Understanding Why Access to Information Laws are Often Controversial

January 12, 2015

Many democratic nations put in place ‘access to information’ laws. But the said laws are often controversial. We venture to identify the reasons as to why the access to information laws are often controversial.

The first reason as to why access to information laws are often controversial is in the fact that these laws are often in conflict with national security interests. This is where we often hear about the balance between ‘what the people want to know’ and ‘what the people need to know’.

The second reason as to why access to information laws are often controversial is in the fact that these laws are often at loggerheads with the interests of certain people. This can get more problematic if the people who are potentially inconvenienced by the laws happen to be powerful people (as is indeed often the case).

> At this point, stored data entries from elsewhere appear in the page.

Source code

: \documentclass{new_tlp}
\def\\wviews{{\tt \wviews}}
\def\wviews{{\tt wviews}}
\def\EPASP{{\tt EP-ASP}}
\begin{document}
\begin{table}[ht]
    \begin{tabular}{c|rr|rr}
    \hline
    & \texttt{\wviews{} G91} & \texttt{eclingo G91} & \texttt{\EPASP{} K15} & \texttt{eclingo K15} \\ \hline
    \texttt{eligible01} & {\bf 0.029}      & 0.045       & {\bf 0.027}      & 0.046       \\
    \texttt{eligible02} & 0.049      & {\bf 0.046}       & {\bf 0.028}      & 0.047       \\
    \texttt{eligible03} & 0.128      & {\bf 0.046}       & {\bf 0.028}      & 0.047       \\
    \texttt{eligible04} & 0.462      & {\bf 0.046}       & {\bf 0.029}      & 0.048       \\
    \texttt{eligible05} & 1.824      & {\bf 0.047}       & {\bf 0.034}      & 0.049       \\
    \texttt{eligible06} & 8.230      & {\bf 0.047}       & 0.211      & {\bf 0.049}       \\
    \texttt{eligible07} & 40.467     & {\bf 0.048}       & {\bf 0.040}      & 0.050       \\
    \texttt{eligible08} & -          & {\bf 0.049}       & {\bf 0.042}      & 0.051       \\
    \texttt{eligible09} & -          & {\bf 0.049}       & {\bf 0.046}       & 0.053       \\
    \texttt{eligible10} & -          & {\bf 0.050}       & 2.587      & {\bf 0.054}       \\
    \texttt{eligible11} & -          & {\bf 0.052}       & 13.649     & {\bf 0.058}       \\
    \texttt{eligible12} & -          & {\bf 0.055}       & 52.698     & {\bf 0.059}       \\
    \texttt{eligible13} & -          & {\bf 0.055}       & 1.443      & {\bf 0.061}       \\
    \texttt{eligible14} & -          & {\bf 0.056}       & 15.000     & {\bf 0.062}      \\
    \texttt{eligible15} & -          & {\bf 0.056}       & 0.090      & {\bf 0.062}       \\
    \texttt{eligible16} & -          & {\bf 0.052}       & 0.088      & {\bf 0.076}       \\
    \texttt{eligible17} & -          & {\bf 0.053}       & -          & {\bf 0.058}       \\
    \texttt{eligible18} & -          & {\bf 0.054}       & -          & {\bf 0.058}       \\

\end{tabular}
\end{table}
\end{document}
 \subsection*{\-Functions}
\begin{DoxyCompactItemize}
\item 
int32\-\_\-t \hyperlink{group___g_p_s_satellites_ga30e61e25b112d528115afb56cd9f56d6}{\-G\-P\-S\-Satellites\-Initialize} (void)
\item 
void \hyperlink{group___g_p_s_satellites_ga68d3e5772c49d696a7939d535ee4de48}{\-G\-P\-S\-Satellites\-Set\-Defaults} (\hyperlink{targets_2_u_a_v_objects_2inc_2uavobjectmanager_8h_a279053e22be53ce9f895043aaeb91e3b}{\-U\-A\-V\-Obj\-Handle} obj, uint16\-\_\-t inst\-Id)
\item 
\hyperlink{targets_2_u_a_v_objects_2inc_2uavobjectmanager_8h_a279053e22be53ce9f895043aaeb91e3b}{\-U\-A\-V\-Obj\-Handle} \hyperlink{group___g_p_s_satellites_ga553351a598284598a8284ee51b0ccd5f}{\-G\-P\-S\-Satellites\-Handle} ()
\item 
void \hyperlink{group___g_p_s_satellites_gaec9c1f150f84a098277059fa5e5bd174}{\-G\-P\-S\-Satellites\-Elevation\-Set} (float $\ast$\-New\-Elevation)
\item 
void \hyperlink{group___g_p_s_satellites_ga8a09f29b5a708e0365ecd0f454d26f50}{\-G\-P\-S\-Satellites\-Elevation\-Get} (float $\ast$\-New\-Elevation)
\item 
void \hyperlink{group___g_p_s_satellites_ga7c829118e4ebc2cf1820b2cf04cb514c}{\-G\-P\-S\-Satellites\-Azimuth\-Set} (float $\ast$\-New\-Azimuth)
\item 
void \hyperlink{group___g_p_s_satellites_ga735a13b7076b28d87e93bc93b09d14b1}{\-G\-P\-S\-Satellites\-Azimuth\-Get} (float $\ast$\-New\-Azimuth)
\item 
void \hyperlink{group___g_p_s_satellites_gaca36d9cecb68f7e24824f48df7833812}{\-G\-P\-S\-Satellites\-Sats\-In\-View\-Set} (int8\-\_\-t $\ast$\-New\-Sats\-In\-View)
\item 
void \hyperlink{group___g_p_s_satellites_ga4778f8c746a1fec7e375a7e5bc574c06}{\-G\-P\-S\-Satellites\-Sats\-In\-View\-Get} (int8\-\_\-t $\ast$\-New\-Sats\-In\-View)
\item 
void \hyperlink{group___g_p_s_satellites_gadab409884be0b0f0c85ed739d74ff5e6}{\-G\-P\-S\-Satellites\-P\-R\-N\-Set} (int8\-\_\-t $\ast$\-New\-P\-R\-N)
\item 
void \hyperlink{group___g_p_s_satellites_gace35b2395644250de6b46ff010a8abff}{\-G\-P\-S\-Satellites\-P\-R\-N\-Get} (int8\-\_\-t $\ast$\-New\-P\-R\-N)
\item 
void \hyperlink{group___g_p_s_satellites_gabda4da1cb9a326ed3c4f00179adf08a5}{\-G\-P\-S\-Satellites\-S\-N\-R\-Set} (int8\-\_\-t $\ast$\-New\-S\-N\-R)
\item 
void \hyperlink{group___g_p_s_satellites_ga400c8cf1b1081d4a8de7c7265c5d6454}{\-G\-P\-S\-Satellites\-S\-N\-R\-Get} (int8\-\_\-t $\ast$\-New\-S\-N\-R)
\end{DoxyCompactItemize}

The third reason as to why access to information laws are often controversial is in the fact that their enforcement can be rather hard. The enforcement becomes particularly hard when the information that is being requested is of a sensitive nature. Things become even more complicated if the agency requesting the information is one that is not particularly powerful, as its requests are likely to be simply ignored. But then again, even a powerful but foreign agency can have difficulties requesting for information under the access to information laws. Thus, for instance, reporters from a news corporation like, say, the BBC may have difficulties requesting for information from a given country. That would be the case, especially if that information is seen as being potentially sensitive within the framework of geo-politics, where suspicions often abound.